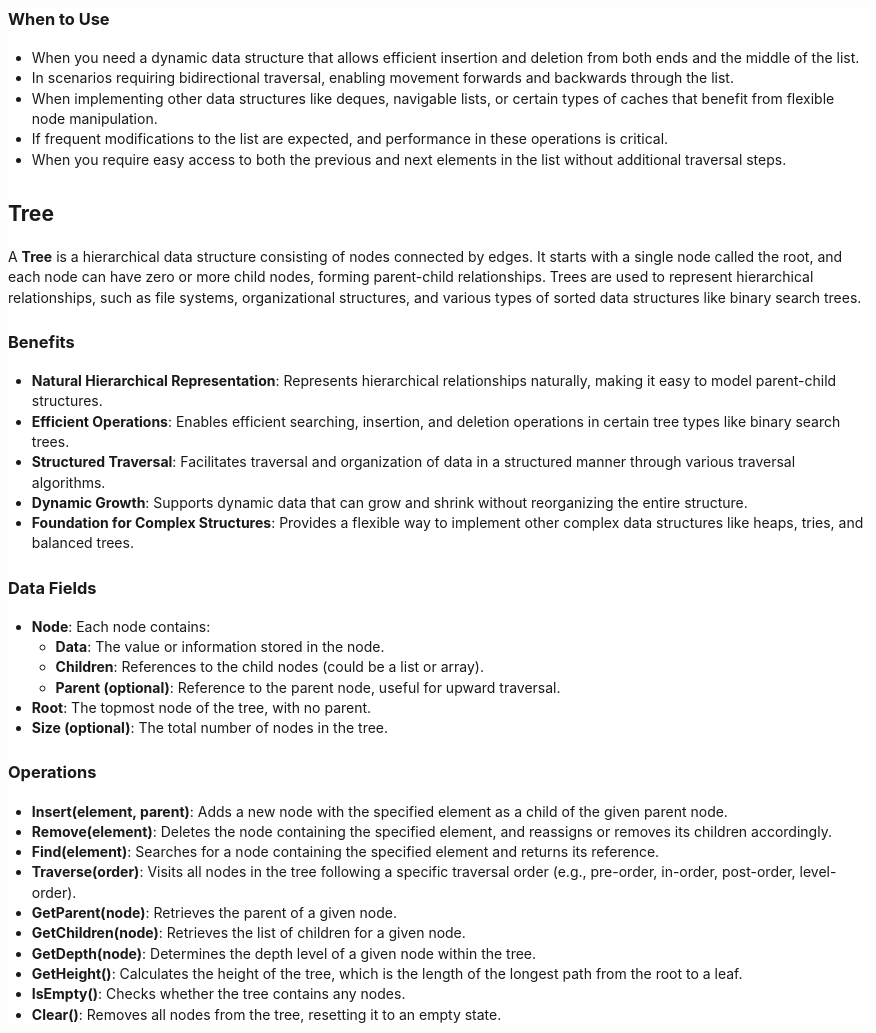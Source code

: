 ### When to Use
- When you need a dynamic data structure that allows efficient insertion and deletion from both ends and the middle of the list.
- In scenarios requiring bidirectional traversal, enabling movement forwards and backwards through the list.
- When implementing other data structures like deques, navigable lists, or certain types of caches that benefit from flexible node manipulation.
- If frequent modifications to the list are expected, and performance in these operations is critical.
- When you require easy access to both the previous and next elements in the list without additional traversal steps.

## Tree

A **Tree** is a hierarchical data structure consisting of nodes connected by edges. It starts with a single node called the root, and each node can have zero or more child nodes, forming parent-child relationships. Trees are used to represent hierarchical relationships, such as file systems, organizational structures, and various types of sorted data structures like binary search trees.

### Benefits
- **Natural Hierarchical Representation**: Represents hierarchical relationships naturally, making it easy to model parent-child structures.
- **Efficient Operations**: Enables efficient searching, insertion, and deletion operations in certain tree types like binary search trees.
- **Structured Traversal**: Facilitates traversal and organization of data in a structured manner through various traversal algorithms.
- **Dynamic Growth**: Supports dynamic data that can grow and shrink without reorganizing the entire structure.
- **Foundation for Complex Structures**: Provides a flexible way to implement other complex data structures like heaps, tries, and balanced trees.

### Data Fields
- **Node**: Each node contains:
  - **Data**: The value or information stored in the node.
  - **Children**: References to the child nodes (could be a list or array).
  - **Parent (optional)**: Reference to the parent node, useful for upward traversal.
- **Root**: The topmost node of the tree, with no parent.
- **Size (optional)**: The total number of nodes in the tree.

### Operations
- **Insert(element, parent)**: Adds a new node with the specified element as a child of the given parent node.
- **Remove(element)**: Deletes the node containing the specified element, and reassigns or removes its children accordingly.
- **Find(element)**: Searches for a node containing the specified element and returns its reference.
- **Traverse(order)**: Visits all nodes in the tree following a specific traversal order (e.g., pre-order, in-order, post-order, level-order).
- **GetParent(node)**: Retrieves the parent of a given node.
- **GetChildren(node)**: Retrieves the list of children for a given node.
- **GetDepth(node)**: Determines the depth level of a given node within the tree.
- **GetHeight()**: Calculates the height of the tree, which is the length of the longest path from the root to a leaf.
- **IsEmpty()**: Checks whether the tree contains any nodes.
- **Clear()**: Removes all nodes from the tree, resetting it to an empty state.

—————

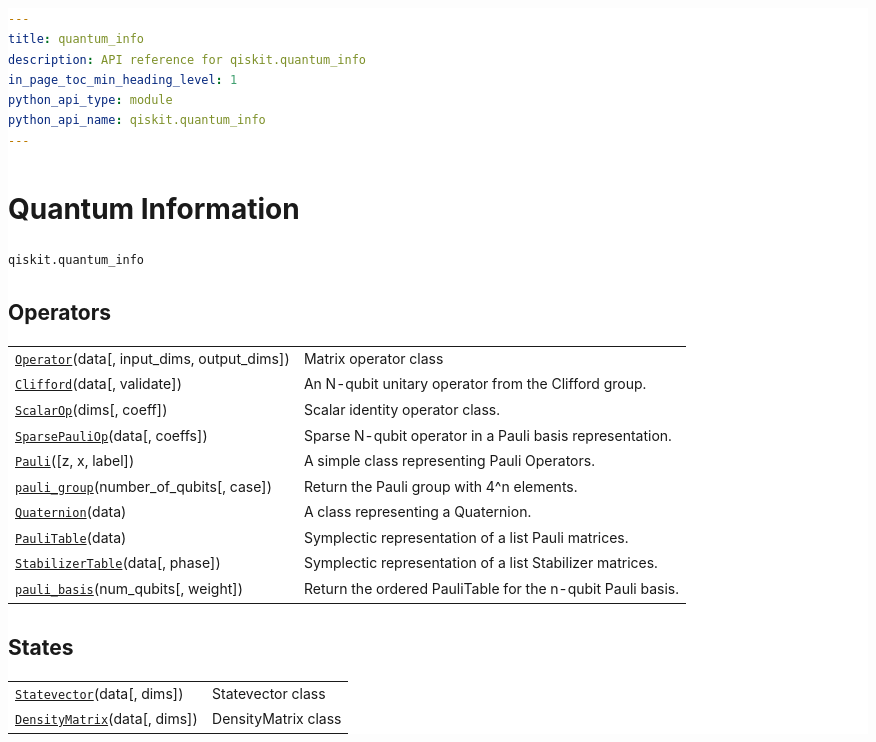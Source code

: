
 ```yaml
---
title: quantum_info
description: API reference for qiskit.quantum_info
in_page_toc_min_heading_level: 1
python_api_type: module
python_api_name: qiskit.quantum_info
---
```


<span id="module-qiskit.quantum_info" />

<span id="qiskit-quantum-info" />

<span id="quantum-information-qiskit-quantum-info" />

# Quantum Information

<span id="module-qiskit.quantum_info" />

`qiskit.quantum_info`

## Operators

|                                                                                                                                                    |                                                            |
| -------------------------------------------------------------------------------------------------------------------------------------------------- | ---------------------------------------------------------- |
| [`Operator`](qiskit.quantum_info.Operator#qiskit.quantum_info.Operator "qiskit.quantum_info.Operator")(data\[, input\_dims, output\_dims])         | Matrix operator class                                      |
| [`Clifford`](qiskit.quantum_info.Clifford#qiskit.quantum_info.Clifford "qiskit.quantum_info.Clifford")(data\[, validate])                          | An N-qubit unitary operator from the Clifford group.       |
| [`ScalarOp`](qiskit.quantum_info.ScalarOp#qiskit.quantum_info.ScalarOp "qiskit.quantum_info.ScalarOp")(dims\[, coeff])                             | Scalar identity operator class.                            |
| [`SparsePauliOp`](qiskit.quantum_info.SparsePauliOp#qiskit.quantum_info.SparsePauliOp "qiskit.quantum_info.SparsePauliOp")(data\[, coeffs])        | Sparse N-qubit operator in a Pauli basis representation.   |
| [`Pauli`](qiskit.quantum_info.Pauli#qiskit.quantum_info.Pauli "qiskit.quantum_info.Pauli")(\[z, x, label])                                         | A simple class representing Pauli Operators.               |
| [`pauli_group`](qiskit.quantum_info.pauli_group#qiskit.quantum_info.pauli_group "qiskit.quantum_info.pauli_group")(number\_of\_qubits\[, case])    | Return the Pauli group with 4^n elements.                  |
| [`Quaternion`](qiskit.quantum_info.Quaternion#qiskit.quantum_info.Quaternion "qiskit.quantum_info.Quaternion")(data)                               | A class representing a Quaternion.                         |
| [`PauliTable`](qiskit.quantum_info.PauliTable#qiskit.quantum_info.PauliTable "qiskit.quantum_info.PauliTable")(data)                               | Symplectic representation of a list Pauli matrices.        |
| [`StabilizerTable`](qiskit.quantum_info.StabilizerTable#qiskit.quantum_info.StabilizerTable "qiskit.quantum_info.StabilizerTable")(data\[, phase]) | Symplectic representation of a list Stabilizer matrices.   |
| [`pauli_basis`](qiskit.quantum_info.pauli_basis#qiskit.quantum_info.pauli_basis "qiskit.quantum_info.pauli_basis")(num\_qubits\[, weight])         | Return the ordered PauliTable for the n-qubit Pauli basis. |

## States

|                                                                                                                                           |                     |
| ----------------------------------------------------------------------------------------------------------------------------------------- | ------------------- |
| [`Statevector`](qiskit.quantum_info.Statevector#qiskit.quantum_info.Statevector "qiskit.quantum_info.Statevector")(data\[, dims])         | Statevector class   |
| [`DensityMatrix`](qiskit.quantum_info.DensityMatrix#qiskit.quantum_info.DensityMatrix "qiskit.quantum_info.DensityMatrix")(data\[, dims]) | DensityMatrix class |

—————

ACTIVITY
What lines of the listing above hold "flexible"? Copy all of them.

SOLUTION
- When implementing other data structures like deques, navigable lists, or certain types of caches that benefit from flexible node manipulation.
- **Foundation for Complex Structures**: Provides a flexible way to implement other complex data structures like heaps, tries, and balanced trees.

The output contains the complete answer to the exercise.